Minha tia expulsou a minha prima de casa. Até hoje não entendi o motivo, além da homofobia clara. Minha tia fugia de casa. Uma vez ela jogou uns vinis fora e minha vó os recolheu e me deu pra brincar. Foi assim que conheci The Cure. “Killing an Arab” continua sendo a minha preferida. Uma vez eu transei ao som de The Cure.
Uma tia avó vivia me dando conselhos amorosos. Ela ia ser a madrinha de casamento da minha mãe, mas a família não deixou porque ela era da umbanda. Escolheram uma outra. Essa outra cuidava de mim quando eu era criança, para minha mãe poder trabalhar. Certo dia descobriram que o cuidar dela era me deixar trancada no quarto o dia todo. Sorte que eu sempre fui desligada e acho que nunca me dei conta de que estava trancada.

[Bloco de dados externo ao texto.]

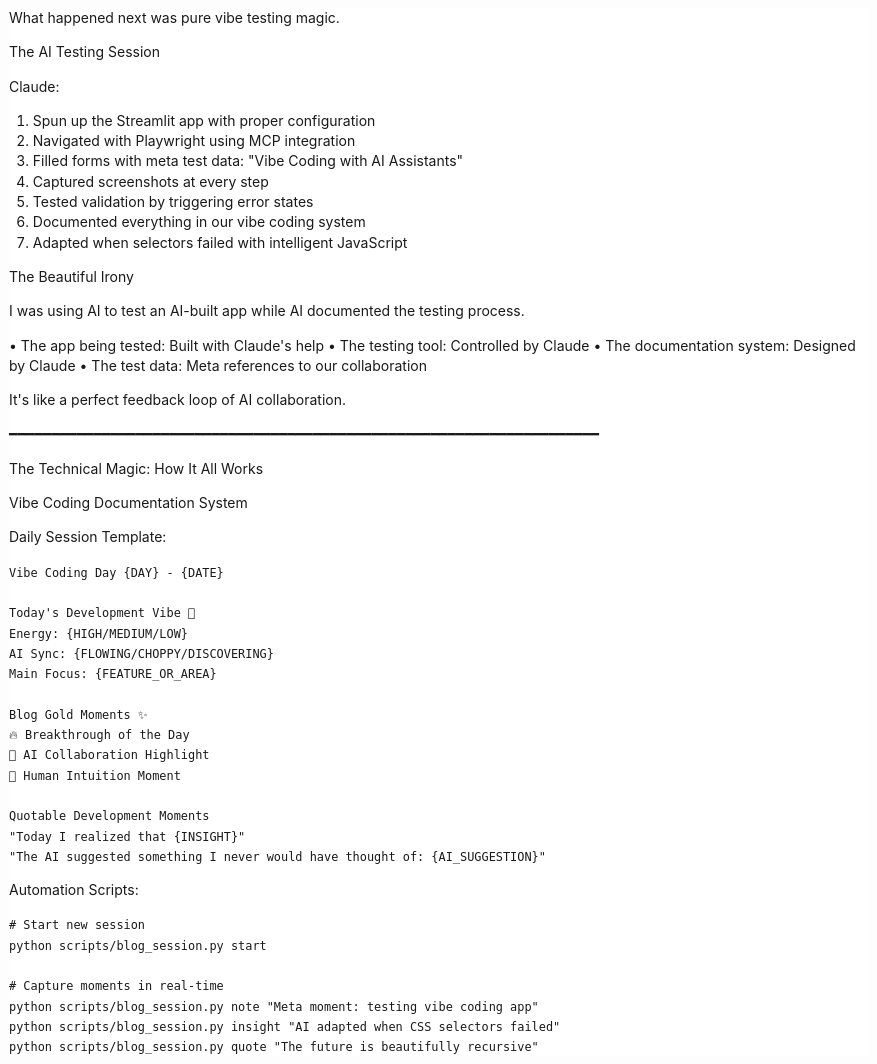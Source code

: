 What happened next was pure vibe testing magic.

The AI Testing Session

Claude:
1. Spun up the Streamlit app with proper configuration
2. Navigated with Playwright using MCP integration
3. Filled forms with meta test data: "Vibe Coding with AI Assistants"
4. Captured screenshots at every step
5. Tested validation by triggering error states
6. Documented everything in our vibe coding system
7. Adapted when selectors failed with intelligent JavaScript

The Beautiful Irony

I was using AI to test an AI-built app while AI documented the testing process.

• The app being tested: Built with Claude's help
• The testing tool: Controlled by Claude
• The documentation system: Designed by Claude
• The test data: Meta references to our collaboration

It's like a perfect feedback loop of AI collaboration.

━━━━━━━━━━━━━━━━━━━━━━━━━━━━━━━━━━━━━━━━━━━━━━━━━━━━━━━━━━━━━━━━━━━━━━

The Technical Magic: How It All Works

Vibe Coding Documentation System

Daily Session Template:

    Vibe Coding Day {DAY} - {DATE}
    
    Today's Development Vibe 🎯
    Energy: {HIGH/MEDIUM/LOW}
    AI Sync: {FLOWING/CHOPPY/DISCOVERING}
    Main Focus: {FEATURE_OR_AREA}
    
    Blog Gold Moments ✨
    🔥 Breakthrough of the Day
    🤖 AI Collaboration Highlight  
    🧠 Human Intuition Moment
    
    Quotable Development Moments
    "Today I realized that {INSIGHT}"
    "The AI suggested something I never would have thought of: {AI_SUGGESTION}"

Automation Scripts:

    # Start new session
    python scripts/blog_session.py start
    
    # Capture moments in real-time
    python scripts/blog_session.py note "Meta moment: testing vibe coding app"
    python scripts/blog_session.py insight "AI adapted when CSS selectors failed"
    python scripts/blog_session.py quote "The future is beautifully recursive"

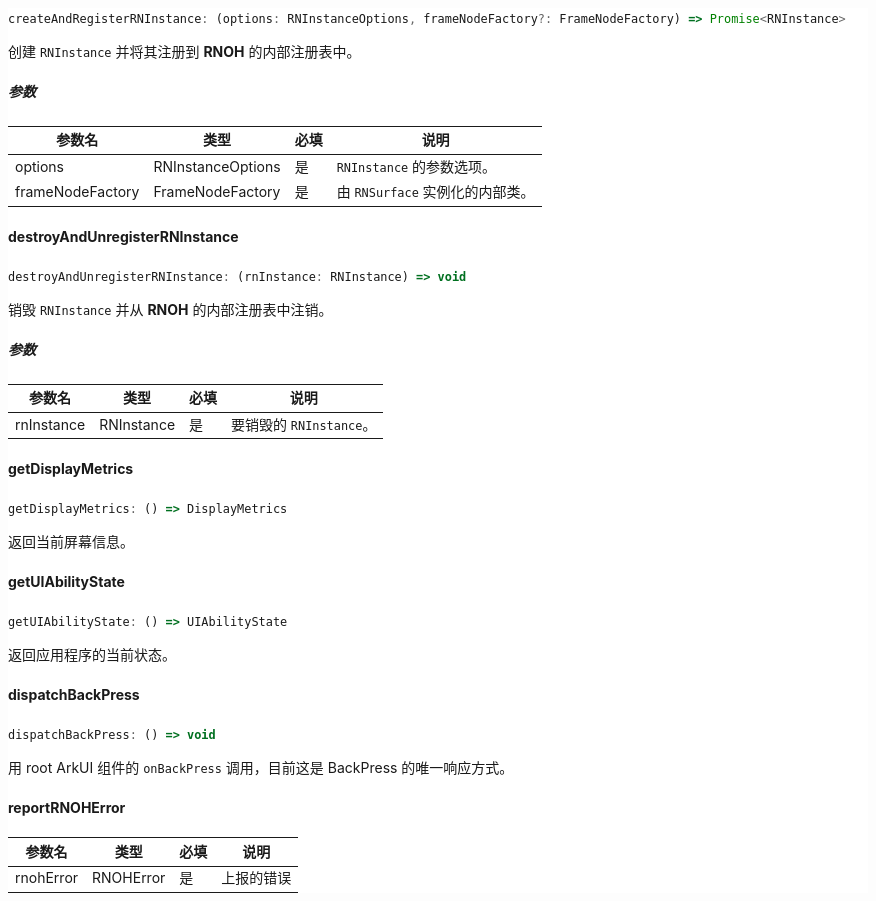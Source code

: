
 ```javascript
createAndRegisterRNInstance: (options: RNInstanceOptions, frameNodeFactory?: FrameNodeFactory) => Promise<RNInstance>
```

创建 `RNInstance` 并将其注册到 **RNOH** 的内部注册表中。

##### 参数

| 参数名           | 类型              | 必填 | 说明                        |
| ---------------- | ----------------- | ---- | --------------------------- |
| options          | RNInstanceOptions | 是   | `RNInstance` 的参数选项。      |
| frameNodeFactory | FrameNodeFactory  | 是   | 由 `RNSurface` 实例化的内部类。 |

#### destroyAndUnregisterRNInstance

```javascript
destroyAndUnregisterRNInstance: (rnInstance: RNInstance) => void
```

销毁 `RNInstance` 并从 **RNOH** 的内部注册表中注销。

##### 参数

| 参数名     | 类型       | 必填 | 说明                 |
| ---------- | ---------- | ---- | -------------------- |
| rnInstance | RNInstance | 是   | 要销毁的 `RNInstance`。 |

#### getDisplayMetrics

```javascript
getDisplayMetrics: () => DisplayMetrics
```

返回当前屏幕信息。

#### getUIAbilityState

```javascript
getUIAbilityState: () => UIAbilityState
```

返回应用程序的当前状态。

#### dispatchBackPress

```javascript
dispatchBackPress: () => void
```
用 root ArkUI 组件的 `onBackPress` 调用，目前这是 BackPress 的唯一响应方式。

#### reportRNOHError

| 参数名     | 类型       | 必填 | 说明                 |
| ---------- | ---------- | ---- | -------------------- |
| rnohError | RNOHError | 是   | 上报的错误 |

Eu brincava muito na casa da vizinha. Eu adorava ir lá porque tinha uma rede e porque a avó da minha amiga fazia feijão preto. Uma vez, quando eu tinha seis anos, o avô dela me disse que eu já tinha peitinhos. Esse velho tomou conta de mim algumas vezes quando meu pai passou mal de pedras no rim e minha mãe teve que sair correndo com ele pro hospital de madrugada. Fico grata de não ter memória alguma dessas noites.
Tem um cara na rua dos meus pais que fica sentado no ponto de ônibus olhando as meninas que subirem. Eu gostaria de gritar e cuspir nele. Minha mãe disse que é para eu relevar, porque ele é velho. Todos eram velhos, indefesos, coitados. Odeio cada um deles.
Nessas épocas que meu pai tinha pedra nos rins um primo dele veio morar com a gente. Compramos um sofá cama para ele dormir. Eu enchia o saco, não deixava ele arrumar os lençóis, pulava. Ele ouvia muito Depeche Mode. “Strangelove” era a minha preferida. Até hoje. Ela foi lançada no ano que eu nasci. Ele é ruivo, mas sempre o chamaram de Zé Loiro. Eu gostava muito dele. Lembro de seu rosto barbudo, com marcas de acne e cheiro de cigarro. Não o vejo há uns 20 anos.
Minha mãe ia ficar muito brava se lesse esse texto. Meu pai acho que não se importaria. Não falo dos parentes dele, apesar de odiar vários. Não são relevantes. Não tenho laços. Essa pandemia me mostrou que eu não posso contar com muitas pessoas. E por incrível que pareça estou tranquila quanto a isso. Me preocupo com meus gatos, são os únicos que dependem inteiramente de mim.
Comentei que estava nostálgica. Uma amiga disse que era por causa da lua minguante em peixes. Ou algo do tipo. Deve ser.